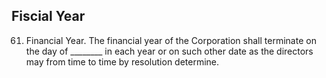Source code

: ## Fiscial Year

61. Financial Year. The financial year of the Corporation shall terminate on the day of ________ in each year or on such other date as the directors may from time to time by resolution determine.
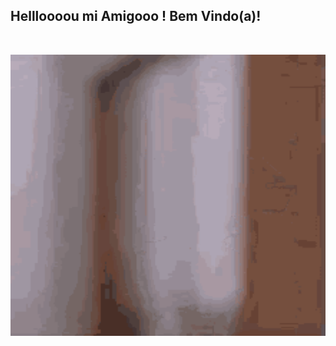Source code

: <h2>Hellloooou mi Amigooo ! Bem Vindo(a)! </h2>

 <br>
 
  <img 
    title="WhatsupMyDudo"
    src="https://github.com/W4rL0ck1/W4rL0ck1/blob/master/ImagesBranch/thumbs%20up.gif?raw=true"
    width="960"
    height="450">







            
            
       


     
  

 
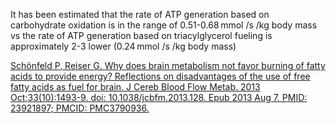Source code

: It has been estimated that the rate of ATP generation based on carbohydrate oxidation is in the range of 0.51-0.68 mmol /s /kg body mass vs the rate of ATP generation based on triacylglycerol fueling is approximately 2-3 lower (0.24 mmol /s /kg body mass)

[Schönfeld P, Reiser G. Why does brain metabolism not favor burning of fatty acids to provide energy? Reflections on disadvantages of the use of free fatty acids as fuel for brain. J Cereb Blood Flow Metab. 2013 Oct;33(10):1493-9. doi: 10.1038/jcbfm.2013.128. Epub 2013 Aug 7. PMID: 23921897; PMCID: PMC3790936.](https://pubmed.ncbi.nlm.nih.gov/23921897/)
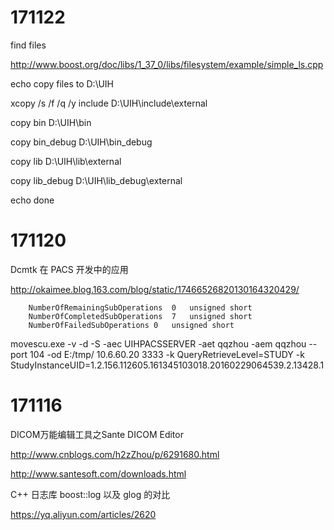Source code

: 
# 171122

find files

http://www.boost.org/doc/libs/1_37_0/libs/filesystem/example/simple_ls.cpp

echo copy files to D:\UIH

xcopy /s /f /q /y include D:\UIH\include\external 

copy bin D:\UIH\bin

copy bin_debug D:\UIH\bin_debug

copy lib D:\UIH\lib\external

copy lib_debug D:\UIH\lib_debug\external

echo done
# 171120

Dcmtk 在 PACS 开发中的应用  

http://okaimee.blog.163.com/blog/static/17466526820130164320429/

		NumberOfRemainingSubOperations	0	unsigned short
		NumberOfCompletedSubOperations	7	unsigned short
		NumberOfFailedSubOperations	0	unsigned short



movescu.exe -v -d -S -aec UIHPACSSERVER -aet qqzhou -aem qqzhou --port 104 -od E:/tmp/ 10.6.60.20 3333 -k QueryRetrieveLevel=STUDY -k StudyInstanceUID=1.2.156.112605.161345103018.20160229064539.2.13428.1

# 171116

DICOM万能编辑工具之Sante DICOM Editor

http://www.cnblogs.com/h2zZhou/p/6291680.html

http://www.santesoft.com/downloads.html


C++ 日志库 boost::log 以及 glog 的对比

https://yq.aliyun.com/articles/2620
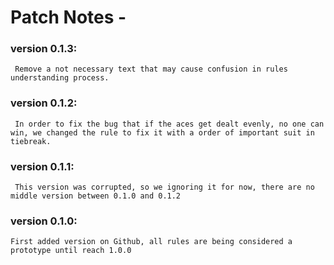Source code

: # Patch Notes - 

### version 0.1.3:
     Remove a not necessary text that may cause confusion in rules understanding process.
### version 0.1.2:
     In order to fix the bug that if the aces get dealt evenly, no one can win, we changed the rule to fix it with a order of important suit in tiebreak.
     
### version 0.1.1:
     This version was corrupted, so we ignoring it for now, there are no middle version between 0.1.0 and 0.1.2
### version 0.1.0:
    First added version on Github, all rules are being considered a prototype until reach 1.0.0
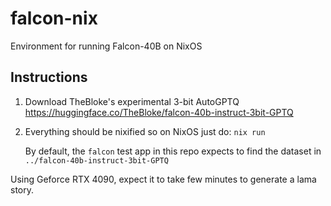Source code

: # falcon-nix
Environment for running Falcon-40B on NixOS

## Instructions

1. Download TheBloke's experimental 3-bit AutoGPTQ
   https://huggingface.co/TheBloke/falcon-40b-instruct-3bit-GPTQ

2. Everything should be nixified so on NixOS just do: `nix run`

   By default, the `falcon` test app in this repo expects to find the dataset
   in `../falcon-40b-instruct-3bit-GPTQ`

Using Geforce RTX 4090, expect it to take few minutes to generate a lama story.
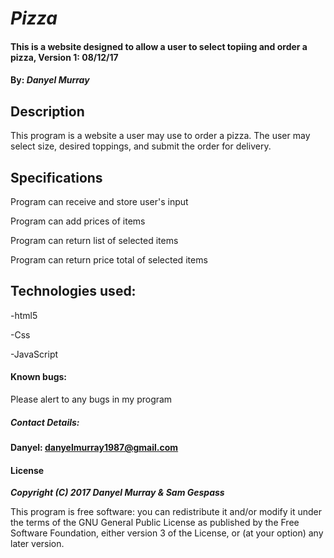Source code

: # _Pizza_

#### This is a website designed to allow a user to select topiing and order a pizza, Version 1: 08/12/17

#### By: _**Danyel Murray**_


## Description

This program is a website a user may use to order a pizza. The user may select size, desired toppings, and submit the order for delivery.



## Specifications

Program can receive and store user's input

Program can add prices of items

Program can return list of selected items

Program can return price total of selected items







## Technologies used:

-html5

-Css

-JavaScript



#### Known bugs:

Please alert to any bugs in my program

##### **Contact Details:**

**Danyel: danyelmurray1987@gmail.com**

#### License

_**Copyright (C) 2017 Danyel Murray & Sam Gespass**_

This program is free software: you can redistribute it and/or modify it under the terms of the GNU General Public License as published by the Free Software Foundation, either version 3 of the License, or (at your option) any later version.

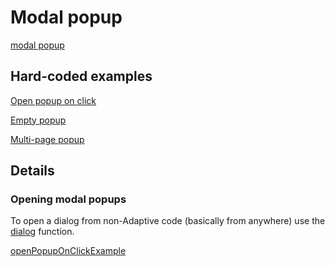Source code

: # Modal popup

[modal popup](def://?inline)

## Hard-coded examples

[Open popup on click](actualize:///cookbook/popup/modal/example/open-on-click)

[Empty popup](actualize:///cookbook/popup/modal/example/empty)

[Multi-page popup](actualize:///cookbook/popup/modal/example/multi-page)

## Details

### Opening modal popups

To open a dialog from non-Adaptive code (basically from anywhere) use the 
[dialog](function://) function.

[openPopupOnClickExample](example://)
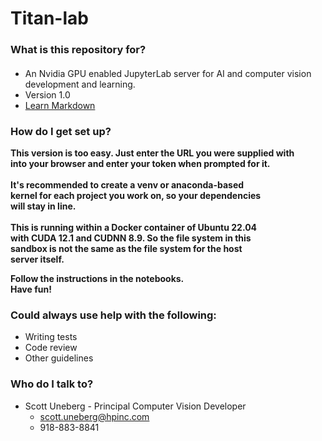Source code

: # Titan-lab #

### What is this repository for? ###

####
* An Nvidia GPU enabled JupyterLab server for AI and computer vision development and learning.
* Version 1.0
* [Learn Markdown](https://bitbucket.org/tutorials/markdowndemo)
####

### How do I get set up? ###
**This version is too easy. Just enter the URL you were supplied with**<br>
**into your browser and enter your token when prompted for it.**<br><br>
**It's recommended to create a venv or anaconda-based**<br> 
**kernel for each project you work on, so your dependencies**<br>
**will stay in line.**<br><br>
**This is running within a Docker container of Ubuntu 22.04**<br>
**with CUDA 12.1 and CUDNN 8.9. So the file system in this**<br>
**sandbox is not the same as the file system for the host**<br>
**server itself.**<br>

**Follow the instructions in the notebooks.**<br>
**Have fun!**<br>

### Could always use help with the following: ###
* Writing tests
* Code review
* Other guidelines

### Who do I talk to? ###
* Scott Uneberg - Principal Computer Vision Developer
	* scott.uneberg@hpinc.com
	* 918-883-8841
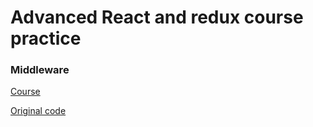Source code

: # Advanced React and redux course practice

### Middleware

[Course](https://www.udemy.com/react-redux/)

[Original code](https://github.com/StephenGrider/ReduxSimpleStarter.git)
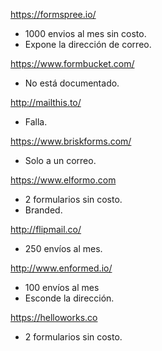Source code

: https://formspree.io/
  - 1000 envios al mes sin costo.
  - Expone la dirección de correo.

https://www.formbucket.com/
  - No está documentado.

http://mailthis.to/
  - Falla.

https://www.briskforms.com/
  - Solo a un correo.

https://www.elformo.com
  - 2 formularios sin costo.
  - Branded.

http://flipmail.co/
  - 250 envíos al mes.

http://www.enformed.io/
  - 100 envíos al mes
  - Esconde la dirección.

https://helloworks.co
  - 2 formularios sin costo.
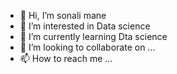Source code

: - 👋 Hi, I’m sonali mane
- 👀 I’m interested in Data science
- 🌱 I’m currently learning Dta science
- 💞️ I’m looking to collaborate on ...
- 📫 How to reach me ...

<!---
Sonaliduryodhanmane/Sonaliduryodhanmane is a ✨ special ✨ repository because its `README.md` (this file) appears on your GitHub profile.
You can click the Preview link to take a look at your changes.
--->

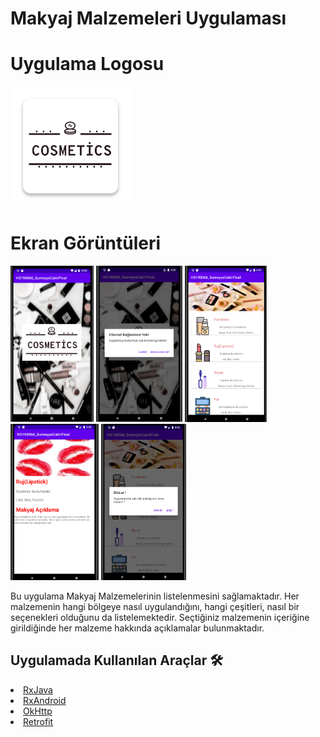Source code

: # Makyaj Malzemeleri Uygulaması

# Uygulama Logosu
![appicon](https://github.com/sumeyyecakr/h5190066sumeyyecakir/blob/main/Screens/ic_launcher.png)


<h1 id="EkranGoruntuleri">Ekran Görüntüleri</h1>
<p>
  <img height= "250"  src="https://github.com/sumeyyecakr/h5190066sumeyyecakir/blob/main/Screens/1.PNG" alt="SS1" />
  <img height= "250"  src="https://github.com/sumeyyecakr/h5190066sumeyyecakir/blob/main/Screens/2.PNG" alt="SS2" />
  <img height= "250"  src="https://github.com/sumeyyecakr/h5190066sumeyyecakir/blob/main/Screens/3.PNG" alt="SS3" />
  <img height= "250"  src="https://github.com/sumeyyecakr/h5190066sumeyyecakir/blob/main/Screens/4.PNG" alt="SS4" />
  <img height= "250"  src="https://github.com/sumeyyecakr/h5190066sumeyyecakir/blob/main/Screens/5.PNG" alt="SS5" />

</p>
Bu uygulama Makyaj Malzemelerinin listelenmesini sağlamaktadır. Her malzemenin hangi bölgeye nasıl uygulandığını,  hangi çeşitleri, 
nasıl bir seçenekleri olduğunu da listelemektedir. Seçtiğiniz malzemenin içeriğine girildiğinde her malzeme hakkında açıklamalar
bulunmaktadır.

## Uygulamada Kullanılan Araçlar 🛠
<li><a href="https://github.com/ReactiveX/RxJava">RxJava</a></li>
<li><a href="https://github.com/ReactiveX/RxAndroid">RxAndroid</a></li>
<li><a href="https://github.com/square/okhttp">OkHttp</a></li>
<li><a href="https://square.github.io/retrofit/">Retrofit</a></li>

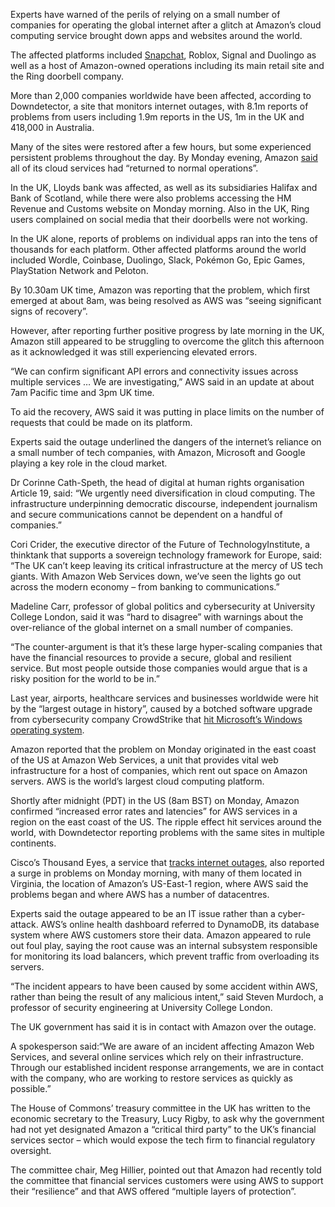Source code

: Experts have warned of the perils of relying on a small number of companies for operating the global internet after a glitch at Amazon’s cloud computing service brought down apps and websites around the world.

The affected platforms included [Snapchat](https://www.theguardian.com/technology/snapchat), Roblox, Signal and Duolingo as well as a host of Amazon-owned operations including its main retail site and the Ring doorbell company.

More than 2,000 companies worldwide have been affected, according to Downdetector, a site that monitors internet outages, with 8.1m reports of problems from users including 1.9m reports in the US, 1m in the UK and 418,000 in Australia.

Many of the sites were restored after a few hours, but some experienced persistent problems throughout the day. By Monday evening, Amazon [said](https://health.aws.amazon.com/health/status) all of its cloud services had “returned to normal operations”.

In the UK, Lloyds bank was affected, as well as its subsidiaries Halifax and Bank of Scotland, while there were also problems accessing the HM Revenue and Customs website on Monday morning. Also in the UK, Ring users complained on social media that their doorbells were not working.

In the UK alone, reports of problems on individual apps ran into the tens of thousands for each platform. Other affected platforms around the world included Wordle, Coinbase, Duolingo, Slack, Pokémon Go, Epic Games, PlayStation Network and Peloton.

By 10.30am UK time, Amazon was reporting that the problem, which first emerged at about 8am, was being resolved as AWS was “seeing significant signs of recovery”.

However, after reporting further positive progress by late morning in the UK, Amazon still appeared to be struggling to overcome the glitch this afternoon as it acknowledged it was still experiencing elevated errors.

“We can confirm significant API errors and connectivity issues across multiple services … We are investigating,” AWS said in an update at about 7am Pacific time and 3pm UK time.

To aid the recovery, AWS said it was putting in place limits on the number of requests that could be made on its platform.

Experts said the outage underlined the dangers of the internet’s reliance on a small number of tech companies, with Amazon, Microsoft and Google playing a key role in the cloud market.

Dr Corinne Cath-Speth, the head of digital at human rights organisation Article 19, said: “We urgently need diversification in cloud computing. The infrastructure underpinning democratic discourse, independent journalism and secure communications cannot be dependent on a handful of companies.”

Cori Crider, the executive director of the Future of TechnologyInstitute, a thinktank that supports a sovereign technology framework for Europe, said: “The UK can’t keep leaving its critical infrastructure at the mercy of US tech giants. With Amazon Web Services down, we’ve seen the lights go out across the modern economy – from banking to communications.”

Madeline Carr, professor of global politics and cybersecurity at University College London, said it was “hard to disagree” with warnings about the over-reliance of the global internet on a small number of companies.

“The counter-argument is that it’s these large hyper-scaling companies that have the financial resources to provide a secure, global and resilient service. But most people outside those companies would argue that is a risky position for the world to be in.”

Last year, airports, healthcare services and businesses worldwide were hit by the “largest outage in history”, caused by a botched software upgrade from cybersecurity company CrowdStrike that [hit Microsoft’s Windows operating system](https://www.theguardian.com/australia-news/article/2024/jul/19/microsoft-windows-pcs-outage-blue-screen-of-death).

Amazon reported that the problem on Monday originated in the east coast of the US at Amazon Web Services, a unit that provides vital web infrastructure for a host of companies, which rent out space on Amazon servers. AWS is the world’s largest cloud computing platform.

Shortly after midnight (PDT) in the US (8am BST) on Monday, Amazon confirmed “increased error rates and latencies” for AWS services in a region on the east coast of the US. The ripple effect hit services around the world, with Downdetector reporting problems with the same sites in multiple continents.

Cisco’s Thousand Eyes, a service that [tracks internet outages](https://www.thousandeyes.com/outages/), also reported a surge in problems on Monday morning, with many of them located in Virginia, the location of Amazon’s US-East-1 region, where AWS said the problems began and where AWS has a number of datacentres.

Experts said the outage appeared to be an IT issue rather than a cyber-attack. AWS’s online health dashboard referred to DynamoDB, its database system where AWS customers store their data. Amazon appeared to rule out foul play, saying the root cause was an internal subsystem responsible for monitoring its load balancers, which prevent traffic from overloading its servers.

“The incident appears to have been caused by some accident within AWS, rather than being the result of any malicious intent,” said Steven Murdoch, a professor of security engineering at University College London.

The UK government has said it is in contact with Amazon over the outage.

A spokesperson said:“We are aware of an incident affecting Amazon Web Services, and several online services which rely on their infrastructure. Through our established incident response arrangements, we are in contact with the company, who are working to restore services as quickly as possible.”

The House of Commons’ treasury committee in the UK has written to the economic secretary to the Treasury, Lucy Rigby, to ask why the government had not yet designated Amazon a “critical third party” to the UK’s financial services sector – which would expose the tech firm to financial regulatory oversight.

The committee chair, Meg Hillier, pointed out that Amazon had recently told the committee that financial services customers were using AWS to support their “resilience” and that AWS offered “multiple layers of protection”.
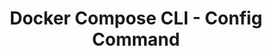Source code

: ---
title: " Docker Compose CLI - Config Command "
description: " Parse, resolve and render compose file in canonical format "
---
┄┄┄┄┄┄┄┄┄┄┄┄┄┄┄┄┄┄┄┄
§ WHAT THE TASK REQUIRES
Only the lines holding the string "running" are needed; copy each of them from the material above.

§ SOLUTION
Environment for running Falcon-40B on NixOS
**This is running within a Docker container of Ubuntu 22.04**<br>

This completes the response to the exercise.